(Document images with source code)
------------------------------------------------

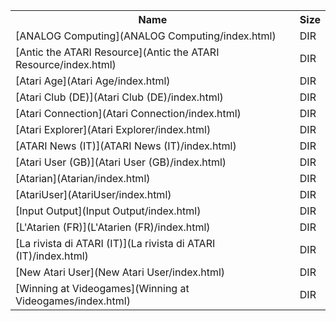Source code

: <table>
<tr><th>Name</th><th>Size</th></tr>
<tr><td>
[ANALOG Computing](ANALOG Computing/index.html)
</td><td>DIR</td></tr>
<tr><td>
[Antic the ATARI Resource](Antic the ATARI Resource/index.html)
</td><td>DIR</td></tr>
<tr><td>
[Atari Age](Atari Age/index.html)
</td><td>DIR</td></tr>
<tr><td>
[Atari Club (DE)](Atari Club (DE)/index.html)
</td><td>DIR</td></tr>
<tr><td>
[Atari Connection](Atari Connection/index.html)
</td><td>DIR</td></tr>
<tr><td>
[Atari Explorer](Atari Explorer/index.html)
</td><td>DIR</td></tr>
<tr><td>
[ATARI News (IT)](ATARI News (IT)/index.html)
</td><td>DIR</td></tr>
<tr><td>
[Atari User (GB)](Atari User (GB)/index.html)
</td><td>DIR</td></tr>
<tr><td>
[Atarian](Atarian/index.html)
</td><td>DIR</td></tr>
<tr><td>
[AtariUser](AtariUser/index.html)
</td><td>DIR</td></tr>
<tr><td>
[Input Output](Input Output/index.html)
</td><td>DIR</td></tr>
<tr><td>
[L'Atarien (FR)](L'Atarien (FR)/index.html)
</td><td>DIR</td></tr>
<tr><td>
[La rivista di ATARI (IT)](La rivista di ATARI (IT)/index.html)
</td><td>DIR</td></tr>
<tr><td>
[New Atari User](New Atari User/index.html)
</td><td>DIR</td></tr>
<tr><td>
[Winning at Videogames](Winning at Videogames/index.html)
</td><td>DIR</td></tr>
</table>

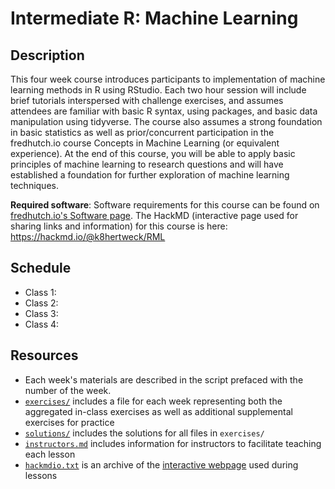 # Intermediate R: Machine Learning

## Description

This four week course introduces participants to implementation of machine learning methods in R using RStudio. Each two hour session will include brief tutorials interspersed with challenge exercises, and assumes attendees are familiar with basic R syntax, using packages, and basic data manipulation using tidyverse. The course also assumes a strong foundation in basic statistics as well as prior/concurrent participation in the fredhutch.io course Concepts in Machine Learning (or equivalent experience). At the end of this course, you will be able to apply basic principles of machine learning to research questions and will have established a foundation for further exploration of machine learning techniques.

**Required software**: Software requirements for this course can be found on [fredhutch.io's Software page](http://www.fredhutch.io/software/). The HackMD (interactive page used for sharing links and information) for this course is here: https://hackmd.io/@k8hertweck/RML

## Schedule

- Class 1: 
- Class 2: 
- Class 3: 
- Class 4: 

## Resources

* Each week's materials are described in the script prefaced with the number of the week.
* [`exercises/`](exercises/) includes a file for each week representing both the aggregated in-class exercises as well as additional
supplemental exercises for practice
* [`solutions/`](solutions/) includes the solutions for all files in `exercises/`
* [`instructors.md`](instructors.md) includes information for instructors to facilitate teaching each lesson
* [`hackmdio.txt`](hackmdio.txt) is an archive of the [interactive webpage](https://hackmd.io) used during lessons
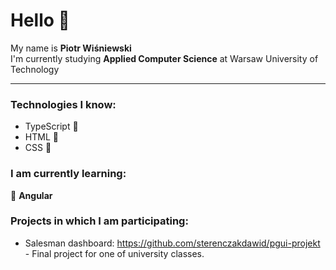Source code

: # Hello 👋

My name is **Piotr Wiśniewski**  
I'm currently studying **Applied Computer Science** at Warsaw University of Technology

---

### Technologies I know:

- TypeScript 📡
- HTML 🧩
- CSS 🎨

### I am currently learning:

🌱 **Angular**

### Projects in which I am participating:

- Salesman dashboard: https://github.com/sterenczakdawid/pgui-projekt  - Final project for one of university classes.
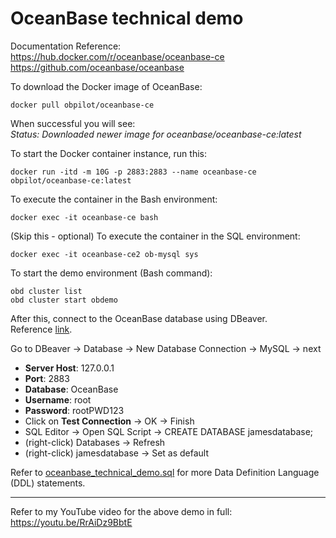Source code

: # OceanBase technical demo

Documentation Reference: <br>
https://hub.docker.com/r/oceanbase/oceanbase-ce <br>
https://github.com/oceanbase/oceanbase

To download the Docker image of OceanBase: <br>

    docker pull obpilot/oceanbase-ce

When successful you will see: <br>
_Status: Downloaded newer image for oceanbase/oceanbase-ce:latest <br>_

To start the Docker container instance, run this:

    docker run -itd -m 10G -p 2883:2883 --name oceanbase-ce obpilot/oceanbase-ce:latest

To execute the container in the Bash environment:

    docker exec -it oceanbase-ce bash

(Skip this - optional) To execute the container in the SQL environment:

    docker exec -it oceanbase-ce2 ob-mysql sys

To start the demo environment (Bash command):

    obd cluster list
    obd cluster start obdemo

After this, connect to the OceanBase database using DBeaver. <br>
Reference [link](https://youtu.be/Yanz-Brvd04).

Go to DBeaver -> Database -> New Database Connection -> MySQL -> next
* **Server Host**: 127.0.0.1
* **Port**: 2883
* **Database**: OceanBase
* **Username**: root
* **Password**: rootPWD123
* Click on **Test Connection** -> OK -> Finish
* SQL Editor -> Open SQL Script -> CREATE DATABASE jamesdatabase;
* (right-click) Databases -> Refresh
* (right-click) jamesdatabase -> Set as default

Refer to [oceanbase_technical_demo.sql](https://github.com/JNYH/OceanBase_technical_demo/blob/main/oceanbase_technical_demo.sql) for more Data Definition Language (DDL) statements.

---
Refer to my YouTube video for the above demo in full: https://youtu.be/RrAiDz9BbtE
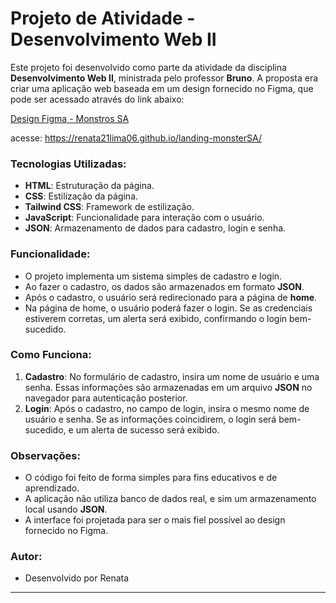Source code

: # Projeto de Atividade - Desenvolvimento Web II

Este projeto foi desenvolvido como parte da atividade da disciplina **Desenvolvimento Web II**, ministrada pelo professor **Bruno**. A proposta era criar uma aplicação web baseada em um design fornecido no Figma, que pode ser acessado através do link abaixo:

[Design Figma - Monstros SA](https://www.figma.com/design/gydk6VOlemCm8lVP9nyRXv/Monstros-SA?node-id=0-1&p=f&t=8qooOKnDLheD9Mu3-0)

acesse: https://renata21lima06.github.io/landing-monsterSA/

### Tecnologias Utilizadas:
- **HTML**: Estruturação da página.
- **CSS**: Estilização da página.
- **Tailwind CSS**: Framework de estilização.
- **JavaScript**: Funcionalidade para interação com o usuário.
- **JSON**: Armazenamento de dados para cadastro, login e senha.

### Funcionalidade:
- O projeto implementa um sistema simples de cadastro e login.
- Ao fazer o cadastro, os dados são armazenados em formato **JSON**.
- Após o cadastro, o usuário será redirecionado para a página de **home**.
- Na página de home, o usuário poderá fazer o login. Se as credenciais estiverem corretas, um alerta será exibido, confirmando o login bem-sucedido.

### Como Funciona:
1. **Cadastro**: No formulário de cadastro, insira um nome de usuário e uma senha. Essas informações são armazenadas em um arquivo **JSON** no navegador para autenticação posterior.
2. **Login**: Após o cadastro, no campo de login, insira o mesmo nome de usuário e senha. Se as informações coincidirem, o login será bem-sucedido, e um alerta de sucesso será exibido.

### Observações:
- O código foi feito de forma simples para fins educativos e de aprendizado.
- A aplicação não utiliza banco de dados real, e sim um armazenamento local usando **JSON**.
- A interface foi projetada para ser o mais fiel possível ao design fornecido no Figma.

### Autor:
- Desenvolvido por Renata

---
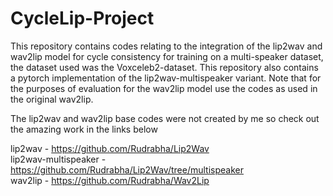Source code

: # CycleLip-Project
This repository contains codes relating to the integration of the lip2wav and wav2lip model for cycle consistency for training on a multi-speaker dataset, the dataset used was the Voxceleb2-dataset. This repository also contains a pytorch implementation of the lip2wav-multispeaker variant. Note that for the purposes of evaluation for the wav2lip model use the codes as used in the original wav2lip.


The lip2wav and wav2lip base codes were not created by me so check out the amazing work in the links below

lip2wav - https://github.com/Rudrabha/Lip2Wav <br>
lip2wav-multispeaker - https://github.com/Rudrabha/Lip2Wav/tree/multispeaker <br>
wav2lip - https://github.com/Rudrabha/Wav2Lip <br>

------------------------------------------------

**What to work on**:
Which of the lines above hold the string "start"? Pick each of them out.

**Response**:
To start the Docker container instance, run this:
To start the demo environment (Bash command):
    obd cluster start obdemo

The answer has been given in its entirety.